I have been using the X5 for a while now, but mostly on a Late 2012 iMac under TB1.
On TB3, my X5 gets slightly better read speeds than you, @ almost 2700MBps, but my write speeds are much slower than yours @ 1100MBps.
Just a note, I replaced the 500GB NVMe that came with the X5 with a 1TB Samsung 970 Pro Plus, and after doing this the write speeds dropped by about 15% on TB1. The read speeds were unaffected.
I suspect that using a different NVMe that came with the X5 is affecting my write speeds.
Read speeds are great, and similar to what I get on an Apple 1TB SSD on the M1 Macs.
How warm does the drive get under heavy write loads?
As of getting warm - hard to tell yet since I've only did a few short benchmark.
A while back, there was some claims that the Samsung X5 overheats, but this isn't true. The case gets pretty warm as it is passively cooled, but it doesn't overheat.

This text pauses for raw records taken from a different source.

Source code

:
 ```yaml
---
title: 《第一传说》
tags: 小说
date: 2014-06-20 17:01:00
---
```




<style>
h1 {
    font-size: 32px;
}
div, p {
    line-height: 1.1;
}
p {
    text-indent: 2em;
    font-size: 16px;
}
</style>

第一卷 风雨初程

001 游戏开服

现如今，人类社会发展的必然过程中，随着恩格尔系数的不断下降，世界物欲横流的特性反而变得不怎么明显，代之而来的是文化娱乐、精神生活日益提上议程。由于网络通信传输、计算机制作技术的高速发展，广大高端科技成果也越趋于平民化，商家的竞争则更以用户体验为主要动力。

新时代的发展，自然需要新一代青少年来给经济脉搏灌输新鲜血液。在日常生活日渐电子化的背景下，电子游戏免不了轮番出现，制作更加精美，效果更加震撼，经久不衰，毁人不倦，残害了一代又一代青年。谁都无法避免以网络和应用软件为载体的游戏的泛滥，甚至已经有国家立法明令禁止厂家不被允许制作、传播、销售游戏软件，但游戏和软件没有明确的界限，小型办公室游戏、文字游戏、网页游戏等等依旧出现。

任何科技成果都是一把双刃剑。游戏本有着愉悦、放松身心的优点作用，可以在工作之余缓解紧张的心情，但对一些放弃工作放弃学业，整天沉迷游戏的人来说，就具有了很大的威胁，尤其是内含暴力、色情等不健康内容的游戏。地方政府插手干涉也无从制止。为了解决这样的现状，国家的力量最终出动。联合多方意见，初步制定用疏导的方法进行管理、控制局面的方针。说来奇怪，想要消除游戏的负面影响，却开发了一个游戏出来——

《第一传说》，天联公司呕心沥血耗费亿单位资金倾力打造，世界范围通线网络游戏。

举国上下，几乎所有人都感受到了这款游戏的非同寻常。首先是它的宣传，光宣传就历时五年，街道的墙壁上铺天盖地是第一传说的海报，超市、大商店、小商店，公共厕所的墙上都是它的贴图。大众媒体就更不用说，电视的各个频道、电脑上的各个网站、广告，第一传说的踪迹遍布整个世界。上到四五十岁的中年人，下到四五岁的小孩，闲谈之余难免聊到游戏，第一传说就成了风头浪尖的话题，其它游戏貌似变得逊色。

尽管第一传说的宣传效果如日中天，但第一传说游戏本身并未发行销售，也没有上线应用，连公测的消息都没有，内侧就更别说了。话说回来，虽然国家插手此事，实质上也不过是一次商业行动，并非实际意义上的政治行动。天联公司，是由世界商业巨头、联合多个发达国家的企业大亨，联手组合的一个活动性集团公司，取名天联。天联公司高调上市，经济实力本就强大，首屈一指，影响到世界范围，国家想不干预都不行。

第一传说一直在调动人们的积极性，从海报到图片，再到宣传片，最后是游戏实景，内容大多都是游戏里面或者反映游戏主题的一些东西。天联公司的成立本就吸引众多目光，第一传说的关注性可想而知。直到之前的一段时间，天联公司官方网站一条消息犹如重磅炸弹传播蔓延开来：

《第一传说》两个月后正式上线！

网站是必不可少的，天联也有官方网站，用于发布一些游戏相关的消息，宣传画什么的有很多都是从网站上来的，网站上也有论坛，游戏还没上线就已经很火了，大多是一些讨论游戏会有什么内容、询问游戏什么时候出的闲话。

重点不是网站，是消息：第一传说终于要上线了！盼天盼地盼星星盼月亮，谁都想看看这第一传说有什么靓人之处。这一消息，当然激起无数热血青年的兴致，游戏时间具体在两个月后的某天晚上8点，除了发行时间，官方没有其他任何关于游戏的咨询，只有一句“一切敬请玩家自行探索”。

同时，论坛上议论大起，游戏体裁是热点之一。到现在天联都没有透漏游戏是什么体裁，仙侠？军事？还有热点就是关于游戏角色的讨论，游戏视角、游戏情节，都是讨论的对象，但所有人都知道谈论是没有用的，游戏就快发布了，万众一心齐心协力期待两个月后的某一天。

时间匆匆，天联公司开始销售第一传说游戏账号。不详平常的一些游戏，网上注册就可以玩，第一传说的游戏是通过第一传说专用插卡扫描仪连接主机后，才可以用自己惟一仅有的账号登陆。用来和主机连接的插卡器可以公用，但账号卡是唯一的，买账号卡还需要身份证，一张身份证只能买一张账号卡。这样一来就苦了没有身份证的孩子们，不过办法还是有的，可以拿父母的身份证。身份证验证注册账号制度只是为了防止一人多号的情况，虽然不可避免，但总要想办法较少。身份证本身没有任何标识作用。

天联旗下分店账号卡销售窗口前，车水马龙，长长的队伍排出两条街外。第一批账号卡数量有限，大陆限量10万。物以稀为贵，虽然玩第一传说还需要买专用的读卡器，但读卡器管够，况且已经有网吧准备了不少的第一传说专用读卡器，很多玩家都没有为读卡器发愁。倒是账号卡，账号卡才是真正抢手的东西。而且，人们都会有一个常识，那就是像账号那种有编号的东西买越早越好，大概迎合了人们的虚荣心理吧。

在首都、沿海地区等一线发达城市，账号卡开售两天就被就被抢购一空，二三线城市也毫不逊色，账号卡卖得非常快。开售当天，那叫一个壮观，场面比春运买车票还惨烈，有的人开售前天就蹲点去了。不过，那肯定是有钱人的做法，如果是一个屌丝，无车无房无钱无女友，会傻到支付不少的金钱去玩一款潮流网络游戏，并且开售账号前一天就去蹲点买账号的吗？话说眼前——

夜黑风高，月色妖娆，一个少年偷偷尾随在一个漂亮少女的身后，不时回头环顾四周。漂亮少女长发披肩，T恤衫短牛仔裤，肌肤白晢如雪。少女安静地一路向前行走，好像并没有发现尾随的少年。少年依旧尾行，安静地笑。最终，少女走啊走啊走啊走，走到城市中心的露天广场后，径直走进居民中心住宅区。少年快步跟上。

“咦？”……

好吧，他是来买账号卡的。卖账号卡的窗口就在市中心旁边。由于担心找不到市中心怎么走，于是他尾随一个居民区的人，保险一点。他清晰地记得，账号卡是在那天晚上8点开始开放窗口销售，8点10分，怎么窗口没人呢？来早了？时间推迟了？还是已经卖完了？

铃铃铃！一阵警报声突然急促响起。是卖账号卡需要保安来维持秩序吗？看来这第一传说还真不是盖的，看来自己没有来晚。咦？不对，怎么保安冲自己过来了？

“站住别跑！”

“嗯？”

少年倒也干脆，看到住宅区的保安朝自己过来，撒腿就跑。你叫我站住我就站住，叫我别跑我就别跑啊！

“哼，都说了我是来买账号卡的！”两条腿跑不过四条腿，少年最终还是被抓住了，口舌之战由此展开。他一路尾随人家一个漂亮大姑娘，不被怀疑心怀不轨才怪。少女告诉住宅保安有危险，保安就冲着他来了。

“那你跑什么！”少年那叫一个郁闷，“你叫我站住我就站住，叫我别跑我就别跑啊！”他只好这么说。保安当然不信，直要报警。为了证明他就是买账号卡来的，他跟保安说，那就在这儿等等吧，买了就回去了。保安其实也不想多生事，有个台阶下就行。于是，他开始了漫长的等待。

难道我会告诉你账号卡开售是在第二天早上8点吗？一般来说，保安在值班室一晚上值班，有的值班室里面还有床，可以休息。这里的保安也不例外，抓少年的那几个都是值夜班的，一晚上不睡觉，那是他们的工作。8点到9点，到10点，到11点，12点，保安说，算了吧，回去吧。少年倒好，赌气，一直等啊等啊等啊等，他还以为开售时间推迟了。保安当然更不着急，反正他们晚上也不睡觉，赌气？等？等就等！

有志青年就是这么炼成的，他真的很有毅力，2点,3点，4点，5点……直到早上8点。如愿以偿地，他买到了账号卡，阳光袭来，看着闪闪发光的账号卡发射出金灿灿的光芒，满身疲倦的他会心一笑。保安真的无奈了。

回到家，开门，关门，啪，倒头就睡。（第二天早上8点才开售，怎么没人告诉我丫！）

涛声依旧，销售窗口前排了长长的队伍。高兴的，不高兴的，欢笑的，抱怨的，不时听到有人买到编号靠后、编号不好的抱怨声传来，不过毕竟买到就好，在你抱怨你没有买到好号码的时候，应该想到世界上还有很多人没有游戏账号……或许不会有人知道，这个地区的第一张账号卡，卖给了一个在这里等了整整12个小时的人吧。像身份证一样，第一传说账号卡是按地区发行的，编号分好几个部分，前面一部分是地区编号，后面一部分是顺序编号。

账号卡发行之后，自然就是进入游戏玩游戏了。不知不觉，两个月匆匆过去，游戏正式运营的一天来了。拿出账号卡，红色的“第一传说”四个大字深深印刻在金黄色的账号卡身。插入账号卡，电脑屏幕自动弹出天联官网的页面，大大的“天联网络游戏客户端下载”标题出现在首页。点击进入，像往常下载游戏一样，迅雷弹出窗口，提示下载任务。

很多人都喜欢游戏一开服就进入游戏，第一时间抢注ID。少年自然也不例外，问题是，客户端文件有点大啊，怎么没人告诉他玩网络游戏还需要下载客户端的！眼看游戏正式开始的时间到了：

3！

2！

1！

I did some tests, and at idle, the X5 is hotter than Apple's blade SSD in the iMac, but under load, it actually stays cooler than Apple's internal blade SSD. The internal temps of the X5 also is cooler than what others have been reporting on other TB3 NVMe drives.
But....
The X5 drives with older firmware had a big issue where the temperature threshold at which the drive starts to throttle was set too low leading to throttling to USB2 speeds under sustain writes of 100+ GB writes.
This would be really noticeable in situations like cloning a boot drive, or doing large back ups to the X5.
In situations like using the X5 as a boot drive, this throttling issue would most likely never happen, as it would only happen on long, not-stop sustained writes, and read speeds would never throttle.
It would also not happen on BMDST, even if testing it for hours due to the nature of the back and forth, read and write testing.
The newer firmware was supposed to fix this issue, and I think most X5 units today probably have the newer firmware, but I have read that people with older firmware were having issues updating it.